Integrating Oracle Database with Debezium and Kafka Connect for CDC (Change Data Capture)

Roy Ali Hasan
4 min readFeb 23, 2024

--

Introduction:

Change Data Capture (CDC) is a pivotal component in modern data architectures, enabling real-time data synchronization and analysis across different systems. Oracle Database, being a cornerstone of many enterprises, often requires seamless integration with CDC solutions. In this article, we will delve into the integration of Oracle Database with Debezium and Kafka Connect, two popular open-source tools that facilitate CDC.
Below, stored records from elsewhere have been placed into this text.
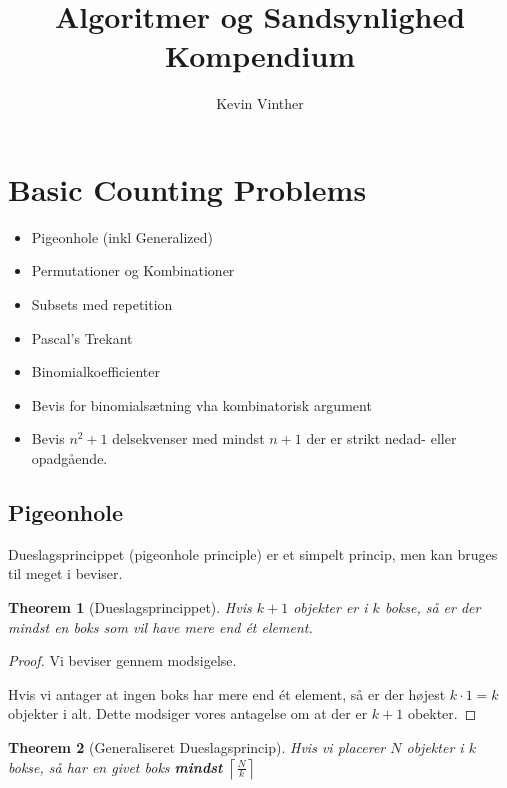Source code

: \documentclass[11pt]{article}
\title{Algoritmer og Sandsynlighed \\ \large Kompendium}
\author{Kevin Vinther}
\newtheorem{theorem}{Theorem}
\theoremstyle{definition}
\theoremstyle{remark}
\begin{document}
\maketitle
\tableofcontents

\newpage


\section{Basic Counting Problems}
\label{sec:basiccounting}

\begin{itemize}
\item Pigeonhole (inkl Generalized)
\item Permutationer og Kombinationer
\item Subsets med repetition
\item Pascal's Trekant
\item Binomialkoefficienter
\item Bevis for binomialsætning vha kombinatorisk argument
\item Bevis $n^{2} + 1$ delsekvenser med mindst $n+1$ der er strikt nedad- eller opadgående. 
\end{itemize}

\subsection{Pigeonhole}
\label{subsec:pigeonhole}

Dueslagsprincippet (pigeonhole principle) er et simpelt princip, men kan bruges til meget i beviser.

\begin{theorem}[Dueslagsprincippet]
\label{theorem:pigeonhole}
Hvis $k+1$ objekter er i $k$ bokse, så er der mindst en boks som vil have mere end ét element. 
\end{theorem}

\begin{proof}
  Vi beviser gennem modsigelse.

  Hvis vi antager at ingen boks har mere end ét element, så er der højest $k \cdot 1 = k$ objekter i alt. Dette modsiger vores antagelse om at der er $k+1$ obekter.
  \end{proof}

\begin{theorem}[Generaliseret Dueslagsprincip]
  Hvis vi placerer $N$ objekter i $k$ bokse, så har en givet boks \textbf{mindst} $\left \lceil \frac{N}{k} \right \rceil $
\end{theorem}
\end{document}
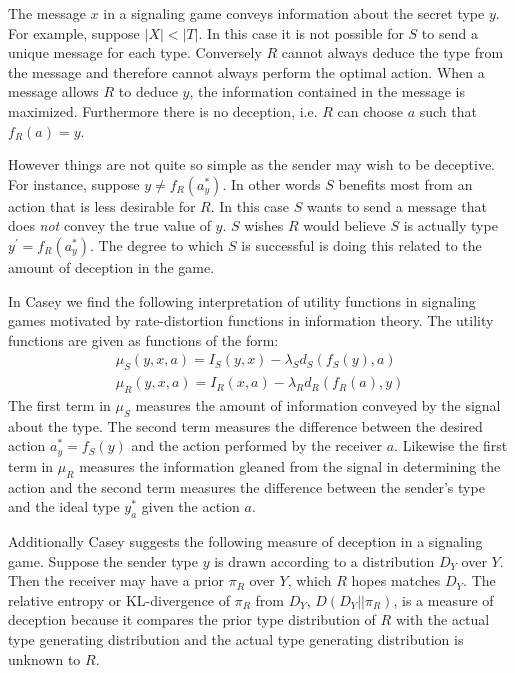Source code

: \documentclass{article}
\begin{document}
The message $x$ in a signaling game conveys information about the secret type $y$. For example, suppose $\vert X \vert < \vert T \vert$. In this case it is not possible for $S$ to send a unique message for each type. Conversely $R$ cannot always deduce the type from the message and therefore cannot always perform the optimal action. When a message allows $R$ to deduce $y$, the information contained in the message is maximized. Furthermore there is no deception, i.e. $R$ can choose $a$ such that $f_R(a) = y$.

However things are not quite so simple as the sender may wish to be deceptive. For instance, suppose $y \ne f_R(a_y^*)$. In other words $S$ benefits most from an action that is less desirable for $R$. In this case $S$ wants to send a message that does \emph{not} convey the true value of $y$. $S$ wishes $R$ would believe $S$ is actually type $y^\prime = f_R(a_y^*)$. The degree to which $S$ is successful is doing this related to the amount of deception in the game.

In Casey\cite{casey1} we find the following interpretation of utility functions in signaling games motivated by rate-distortion functions in information theory.  The utility functions are given as functions of the form:
\begin{align*}
    \mu_S(y, x, a) = I_S(y, x) - \lambda_S d_S(f_S(y), a)\\
    \mu_R(y, x, a) = I_R(x, a) - \lambda_R d_R(f_R(a), y)
\end{align*}
\noindent The first term in $\mu_S$ measures the amount of information conveyed by the signal about the type. The second term measures the difference between the desired action $a_y^* = f_S(y)$ and the action performed by the receiver $a$. Likewise the first term in $\mu_R$ measures the information gleaned from the signal in determining the action and the second term measures the difference between the sender's type and the ideal type $y_a^*$ given the action $a$.

Additionally Casey suggests the following measure of deception in a signaling game. Suppose the sender type $y$ is drawn according to a distribution $D_Y$ over $Y$. Then the receiver may have a prior $\pi_R$ over $Y$, which $R$ hopes matches $D_Y$. The relative entropy or KL-divergence of $\pi_R$ from $D_Y$, $D(D_Y\vert\vert\pi_R)$, is a measure of deception because it compares the prior type distribution of $R$ with the actual type generating distribution and the actual type generating distribution is unknown to $R$. 
\end{document}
Why do Debezium and Kafka connect?

Debezium and Kafka Connect offer a robust and scalable solution for the CDC. Debezium captures row-level changes in databases and streams them to Apache Kafka topics, while Kafka Connect provides connectors to easily integrate data sources and sinks with Kafka. This combination allows for real-time data propagation and enables various downstream applications such as analytics, monitoring, and data warehousing.

Prerequisites:

Before proceeding, ensure you have Docker installed on your system

  1. Oracle Database installed and configured.
  2. Apache Kafka and Apache ZooKeeper installed and configured.
  3. Debezium and Kafka Connect installed and configured.
  4. Appropriate permissions and access to Oracle Database and Kafka infrastructure.

Github Repo Link:

https://github.com/royalihasan/dockerized-setup-kafka-connect-oracle-debezium-stack/tree/master

How to set up Oracle in Docker

Firstly, we need to make an account on the Oracle website.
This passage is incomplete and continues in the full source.